The National Health Care for the Homeless Council celebrates the Supreme Court’s decision upholding the Affordable Care Act and calls on the States to proceed with implementation of the Medicaid expansion.

John Lozier

“The Medicaid expansion to citizens under 138% of the poverty level promises life-sustaining care for millions of people who are simply too poor for the health care marketplace,” said John Lozier, Executive Director of the National Health Care for the Homeless Council. “Of the 800,000 patients seen at Health Care for the Homeless projects nationally, 65% are uninsured, and obtaining specialty care and hospital services for them has been a terrible challenge. Their new eligibility for Medicaid will greatly improve their access to the health care they need to manage and recover from their illnesses, and to overcome their homelessness.”

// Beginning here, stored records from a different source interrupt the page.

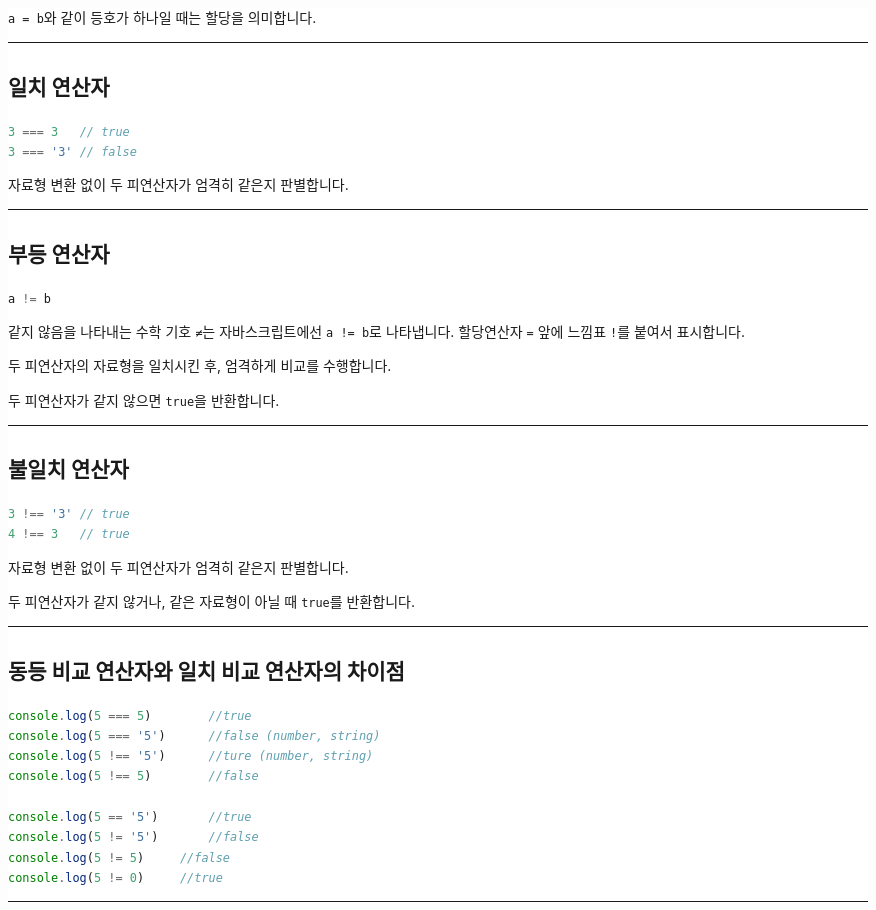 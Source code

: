 `a ​​= b`와 같이 등호가 하나일 때는 할당을 의미합니다.

---

## 일치 연산자

```js
3 === 3   // true
3 === '3' // false
```

자료형 변환 없이 두 피연산자가 엄격히 같은지 판별합니다.

---

## 부등 연산자

```js
a != b
```

같지 않음을 나타내는 수학 기호 `≠`는 자바스크립트에선 `a != b`로 나타냅니다. 할당연산자 `=` 앞에 느낌표 `!`를 붙여서 표시합니다.

두 피연산자의 자료형을 일치시킨 후, 엄격하게 비교를 수행합니다.

두 피연산자가 같지 않으면 `true`을 반환합니다.

---

## 불일치 연산자

```js
3 !== '3' // true
4 !== 3   // true
```

자료형 변환 없이 두 피연산자가 엄격히 같은지 판별합니다.

두 피연산자가 같지 않거나, 같은 자료형이 아닐 때 `true`를 반환합니다.

---

## 동등 비교 연산자와 일치 비교 연산자의 차이점

```js
console.log(5 === 5)		//true
console.log(5 === '5')		//false (number, string)
console.log(5 !== '5')		//ture (number, string)
console.log(5 !== 5)		//false

console.log(5 == '5')		//true
console.log(5 != '5')		//false
console.log(5 != 5)		//false
console.log(5 != 0)		//true
```

---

Under the Court’s ruling, States will not be penalized for failing to expand their Medicaid programs to reach everyone under the poverty level. The Affordable Care Act provides 100% federal funding for the expansion in its first years and 90% federal funding in later years. “It is hard to imagine why States would not take advantage of this unprecedented opportunity to improve the health of the citizenry,” said Lozier, “yet some have been dragging their feet and not working toward implementation of the law. Now that the constitutionality question is settled, every State should proceed to extend Medicaid benefits to their people.”

Bobby Watts

“In upholding the Medicaid expansion to almost all poor people, with the glaring exception of undocumented people, the Court has remedied the fundamental injustice that many poor people cannot obtain proper health care,” said Bobby Watts, President of the National Health Care for the Homeless Council. “Medicaid coverage is an important tool in the fight to end homelessness, and this decision marks an important step toward true health care justice.

“The Court’s decision leaves it to the States to decide whether or not to insure the most impoverished of their citizens, with full funding from the federal government. We now must work to ensure that States make the right decisions, that homeless people are actually enrolled, that State-level benefit packages are adequate, and that the supply of health care providers who accept Medicaid is sufficient,” noted Watts.

“We will continue to advocate for a more sustainable, commonsense single-payer approach to the larger health care system,” he said, “but today we celebrate a Supreme Court decision that recognizes health care as a national concern and one that has vast economic implications for individuals, families, communities, and indeed, all of society.”